What to produce |
Output the lines from the top of the entries below to the line with "使用正弦函数绘制一棵圣诞树。", both included, exactly and without pictures.

▼

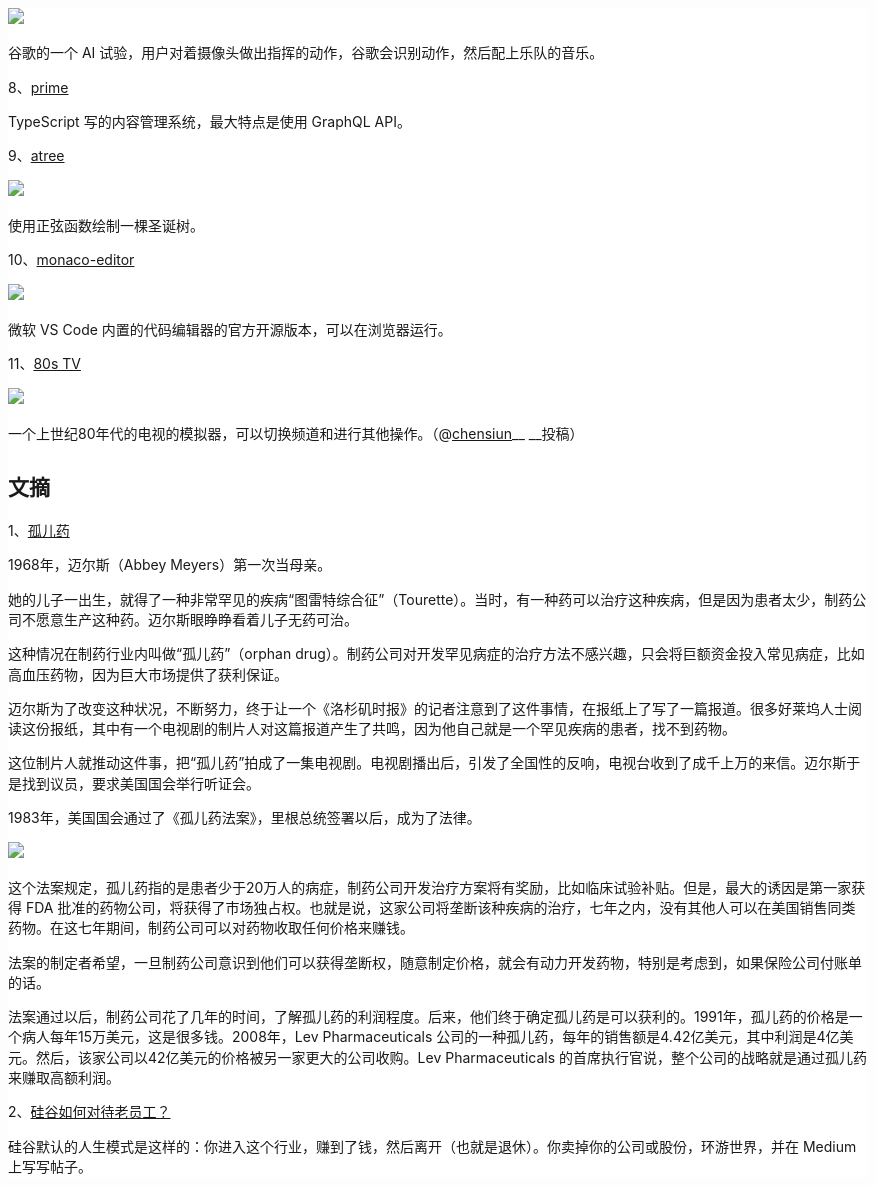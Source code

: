 ![](https://cdn.beekka.com/blogimg/asset/201901/bg2019012518.jpg)

谷歌的一个 AI 试验，用户对着摄像头做出指挥的动作，谷歌会识别动作，然后配上乐队的音乐。

8、[prime](https://github.com/birkir/prime)

TypeScript 写的内容管理系统，最大特点是使用 GraphQL API。

9、[atree](https://github.com/anvaka/atree)

![](https://cdn.beekka.com/blogimg/asset/201901/bg2019012519.jpg)

使用正弦函数绘制一棵圣诞树。

10、[monaco-editor](https://github.com/Microsoft/monaco-editor)

![](https://cdn.beekka.com/blogimg/asset/201901/bg2019012520.jpg)

微软 VS Code 内置的代码编辑器的官方开源版本，可以在浏览器运行。

11、[80s TV](http://www.my80stv.com/)

![](https://cdn.beekka.com/blogimg/asset/201901/bg2019012521.jpg)

一个上世纪80年代的电视的模拟器，可以切换频道和进行其他操作。（@[chensiun](https://github.com/ruanyf/weekly/issues/180)\_\_ \_\_投稿）

## 文摘

1、[孤儿药](https://99percentinvisible.org/episode/orphan-drugs/)

1968年，迈尔斯（Abbey Meyers）第一次当母亲。

她的儿子一出生，就得了一种非常罕见的疾病“图雷特综合征”（Tourette）。当时，有一种药可以治疗这种疾病，但是因为患者太少，制药公司不愿意生产这种药。迈尔斯眼睁睁看着儿子无药可治。

这种情况在制药行业内叫做“孤儿药”（orphan drug）。制药公司对开发罕见病症的治疗方法不感兴趣，只会将巨额资金投入常见病症，比如高血压药物，因为巨大市场提供了获利保证。

迈尔斯为了改变这种状况，不断努力，终于让一个《洛杉矶时报》的记者注意到了这件事情，在报纸上了写了一篇报道。很多好莱坞人士阅读这份报纸，其中有一个电视剧的制片人对这篇报道产生了共鸣，因为他自己就是一个罕见疾病的患者，找不到药物。

这位制片人就推动这件事，把“孤儿药”拍成了一集电视剧。电视剧播出后，引发了全国性的反响，电视台收到了成千上万的来信。迈尔斯于是找到议员，要求美国国会举行听证会。

1983年，美国国会通过了《孤儿药法案》，里根总统签署以后，成为了法律。

![](https://cdn.beekka.com/blogimg/asset/201901/bg2019012522.jpg)

这个法案规定，孤儿药指的是患者少于20万人的病症，制药公司开发治疗方案将有奖励，比如临床试验补贴。但是，最大的诱因是第一家获得 FDA 批准的药物公司，将获得了市场独占权。也就是说，这家公司将垄断该种疾病的治疗，七年之内，没有其他人可以在美国销售同类药物。在这七年期间，制药公司可以对药物收取任何价格来赚钱。

法案的制定者希望，一旦制药公司意识到他们可以获得垄断权，随意制定价格，就会有动力开发药物，特别是考虑到，如果保险公司付账单的话。

法案通过以后，制药公司花了几年的时间，了解孤儿药的利润程度。后来，他们终于确定孤儿药是可以获利的。1991年，孤儿药的价格是一个病人每年15万美元，这是很多钱。2008年，Lev Pharmaceuticals 公司的一种孤儿药，每年的销售额是4.42亿美元，其中利润是4亿美元。然后，该家公司以42亿美元的价格被另一家更大的公司收购。Lev Pharmaceuticals 的首席执行官说，整个公司的战略就是通过孤儿药来赚取高额利润。

2、[硅谷如何对待老员工？](http://rachelbythebay.com/w/2018/12/29/age/)

硅谷默认的人生模式是这样的：你进入这个行业，赚到了钱，然后离开（也就是退休）。你卖掉你的公司或股份，环游世界，并在 Medium 上写写帖子。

▲

Output for this exercise |
Source code

: ![](https://cdn.beekka.com/blogimg/asset/201901/bg2019012518.jpg)

谷歌的一个 AI 试验，用户对着摄像头做出指挥的动作，谷歌会识别动作，然后配上乐队的音乐。

8、[prime](https://github.com/birkir/prime)

TypeScript 写的内容管理系统，最大特点是使用 GraphQL API。

9、[atree](https://github.com/anvaka/atree)

![](https://cdn.beekka.com/blogimg/asset/201901/bg2019012519.jpg)

使用正弦函数绘制一棵圣诞树。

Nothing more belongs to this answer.